For America’s Future

From the NAR President: Having affordable health insurance and keeping big banks out of real estate is vital for the country, not just the real estate industry.

Because REALTORS® represent a broad cross-section of the American public, what’s best for REALTORS® is often what’s best for the country at large. That’s certainly true with two battles the National Association of REALTORS® is waging: the drive for affordable health insurance and the campaign to keep big banks out of real estate.

What do health insurance and banking have in common? For one thing, both systems are fundamental to our country’s well-being. For another, both systems touch all our lives in ways that can be profoundly good or terribly bad.

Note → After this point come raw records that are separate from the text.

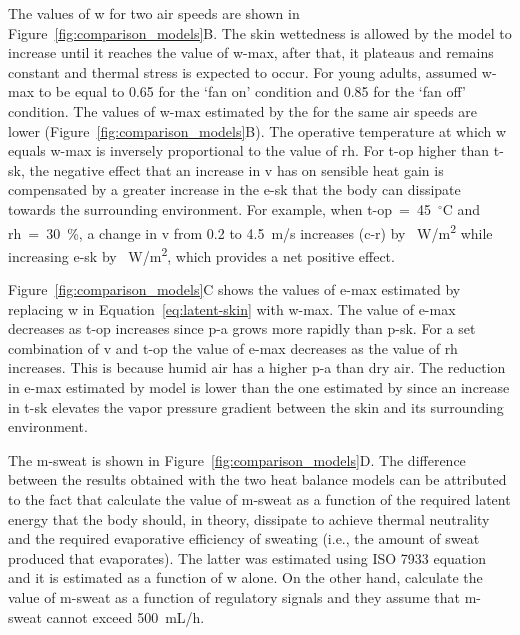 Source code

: The values of \ac{w} for two air speeds are shown in Figure~\ref{fig:comparison_models}B\@.
The skin wettedness is allowed by the model to increase until it reaches the value of \ac{w-max}, after that, it plateaus and remains constant and thermal stress is expected to occur.
For young adults,  assumed \ac{w-max} to be equal to 0.65 for the `fan on' condition and 0.85 for the `fan off' condition.
The values of \ac{w-max} estimated by the  for the same air speeds are lower (Figure~\ref{fig:comparison_models}B).
The operative temperature at which \ac{w} equals \ac{w-max} is inversely proportional to the value of \ac{rh}.
For \ac{t-op} higher than \ac{t-sk}, the negative effect that an increase in \ac{v} has on sensible heat gain is compensated by a greater increase in the \acf{e-sk} that the body can dissipate towards the surrounding environment.
For example, when \ac{t-op}~=~45~$^{\circ}$C and \ac{rh}~=~30~\%, a change in \ac{v} from 0.2 to 4.5~m/s increases (\acs{c-r}) by ~W/m\textsuperscript{2} while increasing \ac{e-sk} by ~W/m\textsuperscript{2}, which provides a net positive effect.

Figure~\ref{fig:comparison_models}C shows the values of \ac{e-max} estimated by replacing \ac{w} in Equation~\ref{eq:latent-skin} with \ac{w-max}.
The value of \ac{e-max} decreases as \ac{t-op} increases since \ac{p-a} grows more rapidly than \ac{p-sk}.
For a set combination of \ac{v} and \ac{t-op} the value of \ac{e-max} decreases as the value of \ac{rh} increases.
This is because humid air has a higher \ac{p-a} than dry air.
The reduction in \ac{e-max} estimated by  model is lower than the one estimated by  since an increase in \ac{t-sk} elevates the vapor pressure gradient between the skin and its surrounding environment.

The \acf{m-sweat} is shown in Figure~\ref{fig:comparison_models}D\@.
The difference between the results obtained with the two heat balance models can be attributed to the fact that \citeauthor{Jay2015} calculate the value of \ac{m-sweat} as a function of the required latent energy that the body should, in theory, dissipate to achieve thermal neutrality and the required evaporative efficiency of sweating (i.e., the amount of sweat produced that evaporates).
The latter was estimated using ISO 7933 equation and it is estimated as a function of \ac{w} alone.
On the other hand, \citeauthor{GaggeSET} calculate the value of \ac{m-sweat} as a function of regulatory signals and they assume that \ac{m-sweat} cannot exceed 500~mL/h.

Let’s first look at health insurance and acknowledge that the current system isn’t fair. According to the most recent U.S. Census data, 45.8 million citizens are uninsured, including more than 21 million full-time workers and 6 million part-time workers.

Many of those uninsured workers are self-employed or work for small employers that can’t afford to offer benefits. There’s no way John Doe Real Estate can get anything close to the rates available through a union or large employer plan—so John goes without insurance or settles for only catastrophic care. That’s why NAR has joined a broad coalition of small-business organizations to advance a new idea in health insurance: permitting associations to provide coverage to their members through small business health plans (SBHPs), also known as association health plans. If Congress were to enact SBHP legislation, we estimate NAR members who pay individual insurance rates could cut their overhead costs by as much as 30 percent.

SBHPs are an idea whose time has come. The U.S. House of Representatives has already passed the authorizing legislation, and the Senate is now considering two bills. One version is expected to reach the Senate floor in early April. Since President Bush has indicated his support for SBHPs, Senate passage would mean almost certain victory. In the event of a Senate vote, NAR will issue a Call for Action, asking you to write to your senators.

There’s little ambiguity over the health insurance issue, but our battle to keep large banks out of real estate is a bit more complicated. The most recent volley was fired by the Office of the Comptroller of the Currency in December, when Comptroller John C. Dugan gave three national banks the OK to develop and invest in various real estate projects.

As NAR Chief Economist David Lereah argues forcefully (page 20), the OCC’s decision expands the authority of national banks to invest in real estate for purposes other than their own use. That’s bad news for American taxpayers. The savings and loan crisis of the 1980s was caused by government policies that allowed the mixing of banking and commerce. U.S. taxpayers paid 80 percent of the cost of that crisis, to the tune of $123.8 billion, according to a 2000 article in the FDIC Banking Review.

NAR is doing all it can to stop this expansion of bank powers into the real estate business by educating our friends in Congress and questioning the wisdom of these regulatory decisions.

When you receive a Call for Action from NAR on either of these issues, please do respond. It takes just a few moments. Our positions on both issues, while driven by our mission to serve you, also are about ensuring a better future for all Americans.